Sabathia dominates Rays to wrap up first halfBy
No one wants to head into the All-Star break coming off a loss, so CC Sabathia made sure his team wouldn’t have to do that on Sunday. He was the starter, setup man, and closer against the Rays, tossing his first complete game shutout since 2009.
Two of the first five Rays batters hits doubles. None of the next 24 made it as far as second base. Some iffy baserunning (thanks, B.J. Upton) helped out with that last part, but the point is that Sabathia overpowered Tampa’s lineup, recording 19 of his 27 outs on the infield. He was throwing his hardest in the ninth inning, blowing a 98.4 mph heater passed Elliot Johnson on pitch number 113, the last of the game. Only four batters saw a three-ball count. Complete dominance, CC looked like he was ready to pitch the 10th and 11th innings if it got that far.
Sabathia’s outing resulted in 0.791 WPA, the second highest WPA by a starting pitcher this season. Only Francisco Liriano’s no-hitter was better (0.829). His 87 Game Score was the 17th best in baseball this year and the best by a Yankee. You have to go back to this 2005 game to find a higher Game Score among Yankee hurlers. By my completely amateurish calculation, Sabathia went from 4.4 WAR to 5.0 WAR in this game alone, second only to the great Roy Halladay among big league starters. His scoreless streak is now a career-high 23.2 IP. It just doesn’t get much better than this. Enjoy the Bahamas, big fella. You’ve earned it.

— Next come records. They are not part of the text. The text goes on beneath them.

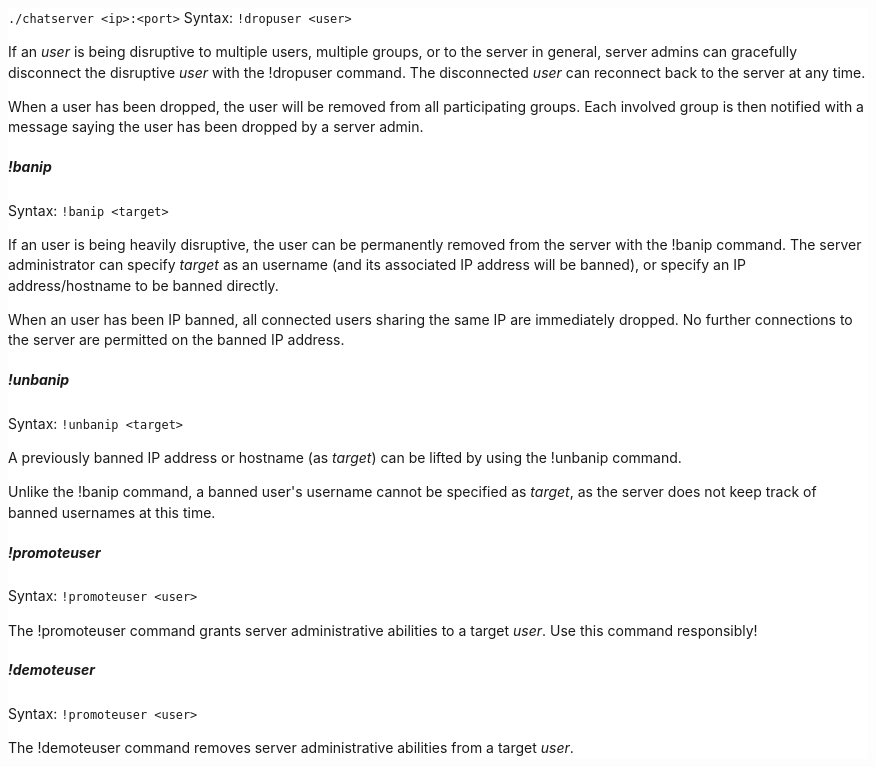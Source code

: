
 ```./chatserver <ip>:<port>```
Syntax: ```!dropuser <user>```

If an _user_ is being disruptive to multiple users, multiple groups, or to the server in general, server admins can gracefully disconnect the disruptive _user_ with the !dropuser command. The disconnected _user_ can reconnect back to the server at any time.

When a user has been dropped, the user will be removed from all participating groups. Each involved group is then notified with a message saying the user has been dropped by a server admin. 

##### !banip
Syntax: ```!banip <target>```

If an user is being heavily disruptive, the user can be permanently removed from the server with the !banip command. The server administrator can specify _target_ as an username (and its associated IP address will be banned), or specify an IP address/hostname to be banned directly. 

When an user has been IP banned, all connected users sharing the same IP are immediately dropped. No further connections to the server are permitted on the banned IP address. 

##### !unbanip
Syntax: ```!unbanip <target>```

A previously banned IP address or hostname (as _target_) can be lifted by using the !unbanip command. 

Unlike the !banip command, a banned user's username cannot be specified as _target_, as the server does not keep track of banned usernames at this time. 

##### !promoteuser
Syntax: ```!promoteuser <user>```

The !promoteuser command grants server administrative abilities to a target _user_. Use this command responsibly!

##### !demoteuser
Syntax: ```!promoteuser <user>```

The !demoteuser command removes server administrative abilities from a target _user_.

A Run On Two Baserunning Mistakes
Unfortunately for the Yankees, Jamie Shields matched Sabathia zero for zero. The Yankees smallballed their way out of a rally in the third (more on that later) and watched as Shields retired the next nine men he faced through the sixth inning. Robinson Cano snuck a single under Ben Zobrist’s glove at second to start the seventh, and things got a little crazy after that. Jorge Posada was hunting a first-pitch fastball and looped a fly ball into center, but Upton caught it on the run and had Cano stretched too far off the bag. He threw to first for what should have been a double play, but the throw ended up in the Yankees’ dugout. By rule, Cano advanced two bases to third when a good throw would have doubled him off the bag.
The Rays brought the infield in with the man on third in the scoreless game and it worked perfectly thanks to Russell Martin‘s hacking at the first pitch. His ground ball went right to Sean Rodriguez at third, who looked Cano back to the bag before making the throw to first. Brett Gardner was at the plate hoping for a hit or a wild pitch to score the run with two outs, but the Rays got cute and tried to catch Cano napping at third. Shields made a pickoff throw to third that eluded S-Rod and went into foul territory, allowing Robbie to score easily. The thing is that the pickoff throw would have worked if the throw was on line; Cano was way off the bag and dead to rights. Upton’s throw and Shields’ pickoff bailed Cano out twice, but sometimes you need a little luck like that. The run was unearned, and I can’t imagine there are many 1-0 games where the run is unearned in the AL.
Death By Bunting
Stop me if you’ve heard this before, but the Yankees pulled off a sacrifice bunt and it didn’t work. Shocking, I know. Even better: it was Curtis Granderson, the team’s best hitter all season, who laid down the bunt. Eduardo Nunez and Derek Jeter reached on infield singles to lead off the third, Grandy bunted them over, then Mark Teixeira flew out into a double play because Upton threw out Nunez at the plate by ten feet. I mean really, what’s the thought process there? That the .244 hitting first baseman who can’t hit changeups will single in both runners against a changeup pitcher? Congrats, common sense lost again. Can’t wait for this to happen in a game with something really on the line.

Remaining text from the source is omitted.